(WHAT YOU HAVE TO DO):
For the entries that follow, produce an exact copy with no pictures in it.

START DATA SECTION

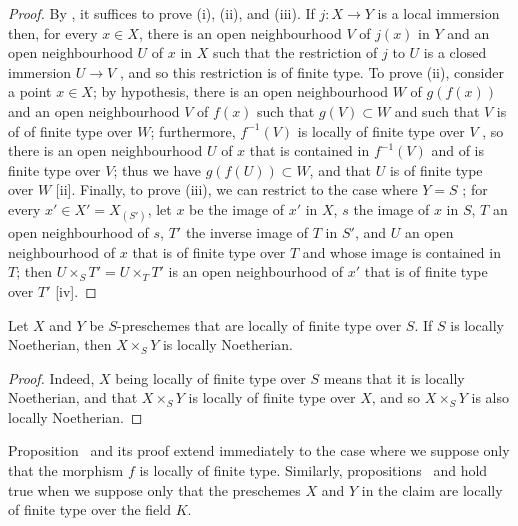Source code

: \begin{proof}
By , it suffices to prove (i), (ii), and (iii).
If $j:X\to Y$ is a local immersion then, for every $x\in X$, there is an open neighbourhood $V$ of $j(x)$ in $Y$ and an open neighbourhood $U$ of $x$ in $X$ such that the restriction of $j$ to $U$ is a closed immersion $U\to V$ , and so this restriction is of finite type.
To prove (ii), consider a point $x\in X$;
by hypothesis, there is an open neighbourhood $W$ of $g(f(x))$ and an open neighbourhood $V$ of $f(x)$ such that $g(V)\subset W$ and such that $V$ is of of finite type over $W$;
furthermore, $f^{-1}(V)$ is locally of finite type over $V$ , so there is an open neighbourhood $U$ of $x$ that is contained in $f^{-1}(V)$ and of is finite type over $V$;
thus we have $g(f(U))\subset W$, and that $U$ is of finite type over $W$ [ii].
Finally, to prove (iii), we can restrict to the case where $Y=S$ ;
for every $x'\in X'=X_{(S')}$, let $x$ be the image of $x'$ in $X$, $s$ the image of $x$ in $S$, $T$ an open neighbourhood of $s$, $T'$ the inverse image of $T$ in $S'$, and $U$ an open neighbourhood of $x$ that is of finite type over $T$ and whose image is contained in $T$;
then $U\times_S T'=U\times_T T'$ is an open neighbourhood of $x'$  that is of finite type over $T'$ [iv].
\end{proof}

\begin{corollary}[6.6.7]
\label{I.6.6.7}
Let $X$ and $Y$ be $S$-preschemes that are locally of finite type over $S$.
If $S$ is locally Noetherian, then $X\times_S Y$ is locally Noetherian.
\end{corollary}

\begin{proof}
Indeed, $X$ being locally of finite type over $S$ means that it is locally Noetherian, and that $X\times_S Y$ is locally of finite type over $X$, and so $X\times_S Y$ is also locally Noetherian.
\end{proof}

\begin{remark}[6.6.8]
\label{I.6.6.8}
Proposition~ and its proof extend immediately to the case where we suppose only that the morphism $f$ is locally of finite type.
Similarly, propositions~ and  hold true when we suppose only that the preschemes $X$ and $Y$ in the claim are locally of finite type over the field $K$.
\end{remark}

END DATA SECTION

(EXERCISE SOLUTION):
Source code

: \begin{proof}
By , it suffices to prove (i), (ii), and (iii).
If $j:X\to Y$ is a local immersion then, for every $x\in X$, there is an open neighbourhood $V$ of $j(x)$ in $Y$ and an open neighbourhood $U$ of $x$ in $X$ such that the restriction of $j$ to $U$ is a closed immersion $U\to V$ , and so this restriction is of finite type.
To prove (ii), consider a point $x\in X$;
by hypothesis, there is an open neighbourhood $W$ of $g(f(x))$ and an open neighbourhood $V$ of $f(x)$ such that $g(V)\subset W$ and such that $V$ is of of finite type over $W$;
furthermore, $f^{-1}(V)$ is locally of finite type over $V$ , so there is an open neighbourhood $U$ of $x$ that is contained in $f^{-1}(V)$ and of is finite type over $V$;
thus we have $g(f(U))\subset W$, and that $U$ is of finite type over $W$ [ii].
Finally, to prove (iii), we can restrict to the case where $Y=S$ ;
for every $x'\in X'=X_{(S')}$, let $x$ be the image of $x'$ in $X$, $s$ the image of $x$ in $S$, $T$ an open neighbourhood of $s$, $T'$ the inverse image of $T$ in $S'$, and $U$ an open neighbourhood of $x$ that is of finite type over $T$ and whose image is contained in $T$;
then $U\times_S T'=U\times_T T'$ is an open neighbourhood of $x'$  that is of finite type over $T'$ [iv].
\end{proof}

\begin{corollary}[6.6.7]
\label{I.6.6.7}
Let $X$ and $Y$ be $S$-preschemes that are locally of finite type over $S$.
If $S$ is locally Noetherian, then $X\times_S Y$ is locally Noetherian.
\end{corollary}

\begin{proof}
Indeed, $X$ being locally of finite type over $S$ means that it is locally Noetherian, and that $X\times_S Y$ is locally of finite type over $X$, and so $X\times_S Y$ is also locally Noetherian.
\end{proof}

\begin{remark}[6.6.8]
\label{I.6.6.8}
Proposition~ and its proof extend immediately to the case where we suppose only that the morphism $f$ is locally of finite type.
Similarly, propositions~ and  hold true when we suppose only that the preschemes $X$ and $Y$ in the claim are locally of finite type over the field $K$.
\end{remark}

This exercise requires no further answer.